▶ TASK
Please reproduce the data exactly and omit the pictures.

▶ INPUT FOR THIS TASK
◇ ◇ ◇
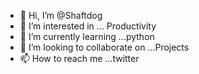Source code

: - 👋 Hi, I’m @Shaftdog
- 👀 I’m interested in ... Productivity
- 🌱 I’m currently learning ...python
- 💞️ I’m looking to collaborate on ...Projects
- 📫 How to reach me ...twitter

<!---
Shaftdog/Shaftdog is a ✨ special ✨ repository because its `README.md` (this file) appears on your GitHub profile.
You can click the Preview link to take a look at your changes.
--->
◇ ◇ ◇
▶ EXERCISE RESPONSE
Source code

: - 👋 Hi, I’m @Shaftdog
- 👀 I’m interested in ... Productivity
- 🌱 I’m currently learning ...python
- 💞️ I’m looking to collaborate on ...Projects
- 📫 How to reach me ...twitter

<!---
Shaftdog/Shaftdog is a ✨ special ✨ repository because its `README.md` (this file) appears on your GitHub profile.
You can click the Preview link to take a look at your changes.
--->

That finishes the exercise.